— Не смей так говорить о ней, — в голосе Джеймса, всегда таком приятном и ровном, прорезалось плохо сдерживаемое рычание. — Не смей, слышишь? А если ты ещё раз рот раскроешь, я тебя убью, и плевать, что ты мой друг.
Вбросив одним красивым движением шпагу в ножны, Эшби развернулся на каблуках и ушёл — быстрым пружинящим шагом, выдававшим крайнюю степень ярости.
— Ну и дурак ты, Меченый, — ухмыльнулся Граммон. — Хоть и умный, а всё равно дурак.
— Когда пьёшь, закусывай, — добавил от себя Хайме. — Вот первая заповедь настоящего морского волка, парни. — Эти слова он обратил вроде бы притихшим юнгам, но глазом всё равно косил на Жерома. — Выпивка, конечно, дело стоящее, но всё должно быть в меру. А то получится как… не буду говорить, с кем.

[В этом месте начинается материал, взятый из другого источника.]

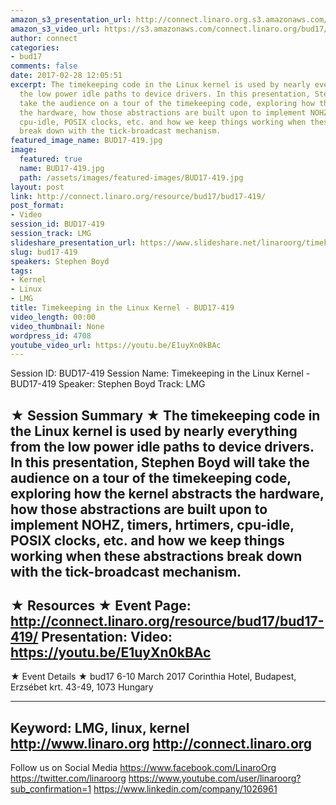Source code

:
 ```yaml
---
amazon_s3_presentation_url: http://connect.linaro.org.s3.amazonaws.com/bud17/Presentations/BUD17-419%20Timekeeping%20in%20the%20Linux%20Kernel.pdf
amazon_s3_video_url: https://s3.amazonaws.com/connect.linaro.org/bud17/Videos/Thursday/BUD17-419%20Timekeeping%20in%20the%20Linux%20Kernel.mp4
author: connect
categories:
- bud17
comments: false
date: 2017-02-28 12:05:51
excerpt: The timekeeping code in the Linux kernel is used by nearly everything from
  the low power idle paths to device drivers. In this presentation, Stephen Boyd will
  take the audience on a tour of the timekeeping code, exploring how the kernel abstracts
  the hardware, how those abstractions are built upon to implement NOHZ, timers, hrtimers,
  cpu-idle, POSIX clocks, etc. and how we keep things working when these abstractions
  break down with the tick-broadcast mechanism.
featured_image_name: BUD17-419.jpg
image:
  featured: true
  name: BUD17-419.jpg
  path: /assets/images/featured-images/BUD17-419.jpg
layout: post
link: http://connect.linaro.org/resource/bud17/bud17-419/
post_format:
- Video
session_id: BUD17-419
session_track: LMG
slideshare_presentation_url: https://www.slideshare.net/linaroorg/timekeeping-in-the-linux-kernel-bud17419-speaker-stephen-boyd
slug: bud17-419
speakers: Stephen Boyd
tags:
- Kernel
- Linux
- LMG
title: Timekeeping in the Linux Kernel - BUD17-419
video_length: 00:00
video_thumbnail: None
wordpress_id: 4708
youtube_video_url: https://youtu.be/E1uyXn0kBAc
---
```


Session ID: BUD17-419
Session Name: Timekeeping in the Linux Kernel - BUD17-419
Speaker: Stephen Boyd
Track: LMG


★ Session Summary ★
The timekeeping code in the Linux kernel is used by nearly everything from the low power idle paths to device drivers. In this presentation, Stephen Boyd will take the audience on a tour of the timekeeping code, exploring how the kernel abstracts the hardware, how those abstractions are built upon to implement NOHZ, timers, hrtimers, cpu-idle, POSIX clocks, etc. and how we keep things working when these abstractions break down with the tick-broadcast mechanism.
---------------------------------------------------
★ Resources ★
Event Page: http://connect.linaro.org/resource/bud17/bud17-419/
Presentation: 
Video: https://youtu.be/E1uyXn0kBAc
 ---------------------------------------------------

★ Event Details ★
bud17
6-10 March 2017
Corinthia Hotel, Budapest,
Erzsébet krt. 43-49,
1073 Hungary

---------------------------------------------------
Keyword: LMG, linux, kernel
http://www.linaro.org
http://connect.linaro.org
---------------------------------------------------
Follow us on Social Media
https://www.facebook.com/LinaroOrg
https://twitter.com/linaroorg
https://www.youtube.com/user/linaroorg?sub_confirmation=1
https://www.linkedin.com/company/1026961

Жером вскочил и, ни слова не сказав, раскачивающейся моряцкой походочкой продефилировал к отведенному им флигелю.
…Улыбайся, дорогуша. Ты попала в такое место, где все улыбаются, даже если на деле готовы растерзать друг друга. Улыбайся им. Не то сожрут, и косточек не оставят.
Почему девять из десяти собравшихся готовы съесть меня без соуса? Мотив первый: жилплощадь. Нас, посольство, поселили в Министерском флигеле, и я грешным делом подумала, что тут все живут так роскошно. Оказывается, не все. Между прочим я познакомилась с одной немолодой, недалёкой, но очень доброй женщиной. И так же между прочим наведалась к ней в гости. Мамочки! В такой конуре и кошке было бы тесно! А ведь дама не из последних: из свиты королевы… Когда я узнала, что придворные живут в таких вот…гм…условиях, тогда мне и стало понятно, почему на нас косо смотрят. Не все же тут такие добрые и совершенно не завистливые люди, как моя новая знакомая.
А вообще-то тут считается нормой подонковский лозунг: «Наш девиз четыре слова: тонешь сам — топи другого». Друг друга поедом едят, что уж говорить о чужаках?..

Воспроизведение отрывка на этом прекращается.